YOUR OBJECTIVE: Going through the data below, tally every line where the string "hand" occurs, then give only the tally.
RECORDS SUPPLIED section start
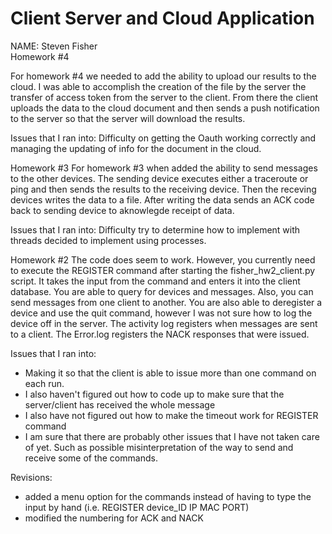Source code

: # Client Server and Cloud Application
NAME: Steven Fisher  
Homework #4

For homework #4 we needed to add the ability to upload our results to the cloud.
I was able to accomplish the creation of the file by the server the transfer of
access token from the server to the client. From there the client uploads the 
data to the cloud document and then sends a push notification to the server
so that the server will download the results.

Issues that I ran into: Difficulty on getting the Oauth working correctly and
                        managing the updating of info for the document in the
                        cloud.

Homework #3
For homework #3 when added the ability to send messages to the other devices.
The sending device executes either a traceroute or ping and then sends the
results to the receiving device.  Then the receving devices writes the data
to a file. After writing the data sends an ACK code back to sending device
to aknowlegde receipt of data.

Issues that I ran into: Difficulty try to determine how to implement with threads
                        decided to implement using processes.

Homework #2
The code does seem to work. However, you currently need to execute the REGISTER
command after starting the fisher_hw2_client.py script. It takes the input
from the command and enters it into the client database. You are able to query
for devices and messages. Also, you can send messages from one client to 
another. You are also able to deregister a device and use the quit command,
however I was not sure how to log the device off in the server. The activity
log registers when messages are sent to a client. The Error.log registers
the NACK responses that were issued.

Issues that I ran into: 
* Making it so that the client is able to issue more than one command on each run.
* I also haven't figured out how to code up to make sure that the server/client has received the whole message
* I also have not figured out how to make the timeout work for REGISTER command
* I am sure that there are probably other issues that I have not taken care of yet. Such as possible misinterpretation of the way to send and receive some of the commands.
                       
                        
Revisions:
* added a menu option for the commands instead of having to type the input by hand (i.e. REGISTER device_ID IP MAC PORT)                    
* modified the numbering for ACK and NACK

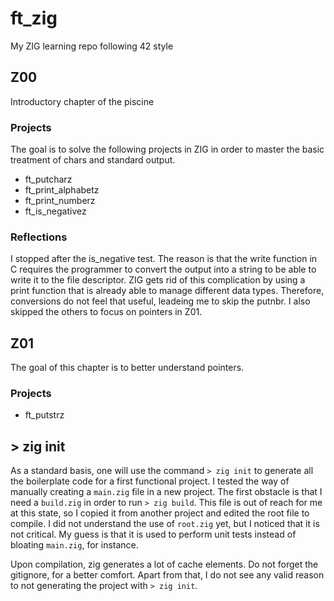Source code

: # ft_zig
My ZIG learning repo following 42 style

## Z00
Introductory chapter of the piscine

### Projects
The goal is to solve the following projects in ZIG in order to master the basic treatment of chars and standard output.

* ft_putcharz
* ft_print_alphabetz
* ft_print_numberz
* ft_is_negativez

### Reflections
I stopped after the is_negative test. The reason is that the write function in C requires the programmer to convert the output into a string to be able to write it to the file descriptor. ZIG gets rid of this complication by using a print function that is already able to manage different data types. Therefore, conversions do not feel that useful, leadeing me to skip the putnbr. I also skipped the others to focus on pointers in Z01.

## Z01
The goal of this chapter is to better understand pointers.

### Projects

* ft_putstrz

## > zig init
As a standard basis, one will use the command `> zig init` to generate all the boilerplate code for a first functional project. I tested the way of manually creating a `main.zig` file in a new project. The first obstacle is that I need a `build.zig` in order to run `> zig build`. This file is out of reach for me at this state, so I copied it from another project and edited the root file to compile. I did not understand the use of `root.zig` yet, but I noticed that it is not critical. My guess is that it is used to perform unit tests instead of bloating `main.zig`, for instance.

Upon compilation, zig generates a lot of cache elements. Do not forget the gitignore, for a better comfort. Apart from that, I do not see any valid reason to not generating the project with `> zig init`.
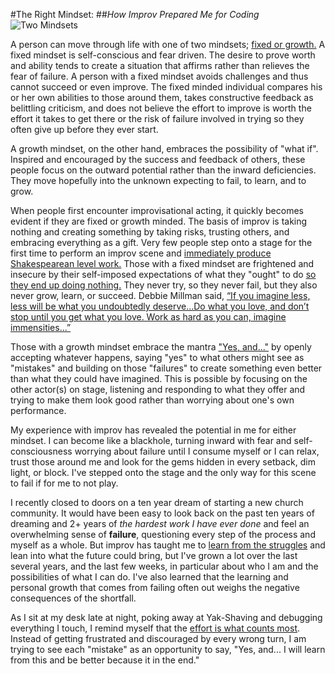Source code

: #The Right Mindset:
##_How Improv Prepared Me for Coding_
![Two Mindsets](http://www.brainpickings.org/wp-content/uploads/2014/01/mindset.jpg)

A person can move through life with one of two mindsets; <a href=http://mindsetonline.com/whatisit/about/> fixed or growth.</a>  A fixed mindset is self-conscious and fear driven.  The desire to prove worth and ability tends to create a situation that affirms rather than relieves the fear of failure.  A person with a fixed mindset avoids challenges and thus cannot succeed or even improve.  The fixed minded individual compares his or her own abilities to those around them, takes constructive feedback as belittling criticism, and does not believe the effort to improve is worth the effort it takes to get there or the risk of failure involved in trying so they often give up before they ever start.

A growth mindset, on the other hand, embraces the possibility of "what if".  Inspired and encouraged by the success and feedback of others, these people focus on the outward potential rather than the inward deficiencies.  They move hopefully into the unknown expecting to fail, to learn, and to grow.

When people first encounter improvisational acting, it quickly becomes evident if they are fixed or growth minded.  The basis of improv is taking nothing and creating something by taking risks, trusting others, and embracing everything as a gift.  Very few people step onto a stage for the first time to perform an improv scene and <a href=https://www.khanacademy.org/youcanlearnanything>immediately produce Shakespearean level work.</a>  Those with a fixed mindset are frightened and insecure by their self-imposed expectations of what they "ought" to do <a href=https://www.ted.com/talks/carol_dweck_the_power_of_believing_that_you_can_improve>so they end up doing nothing.</a>  They never try, so they never fail, but they also never grow, learn, or succeed.  Debbie Millman said, <a href=http://www.brainpickings.org/2014/01/29/carol-dweck-mindset/>“If you imagine less, less will be what you undoubtedly deserve...Do what you love, and don’t stop until you get what you love. Work as hard as you can, imagine immensities...”</a>

Those with a growth mindset embrace the mantra <a href=http://ideaschoolsnetwork.com/yes-and/>"Yes, and..."</a> by openly accepting whatever happens, saying "yes" to what others might see as "mistakes" and building on those "failures" to create something even better than what they could have imagined.  This is possible by focusing on the other actor(s) on stage, listening and responding to what they offer and trying to make them look good rather than worrying about one's own performance.

My experience with improv has revealed the potential in me for either mindset.  I can become like a blackhole, turning inward with fear and self-consciousness worrying about failure until I consume myself or I can relax, trust those around me and look for the gems hidden in every setback, dim light, or block.  I've stepped onto the stage and the only way for this scene to fail if for me to not play.

I recently closed to doors on a ten year dream of starting a new church community.  It would have been easy to look back on the past ten years of dreaming and 2+ years of _the hardest work I have ever done_ and feel an overwhelming sense of **failure**, questioning every step of the process and myself as a whole.  But improv has taught me to <a href=http://nymag.com/news/features/27840/>learn from the struggles</a> and lean into what the future could bring, but I've grown a lot over the last several years, and the last few weeks, in particular about who I am and the possibilities of what I can do.  I've also learned that the learning and personal growth that comes from failing often out weighs the negative consequences of the shortfall.  

As I sit at my desk late at night, poking away at Yak-Shaving and debugging everything I touch, I remind myself that the <a href= http://blogs.wsj.com/informedreader/2007/02/13/the-praise-a-child-should-never-hear/>effort is what counts most</a>.  Instead of getting frustrated and discouraged by every wrong turn, I am trying to see each "mistake" as an opportunity to say, "Yes, and... I will learn from this and be better because it in the end."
RECORDS SUPPLIED section end
RESPONSE AREA: 2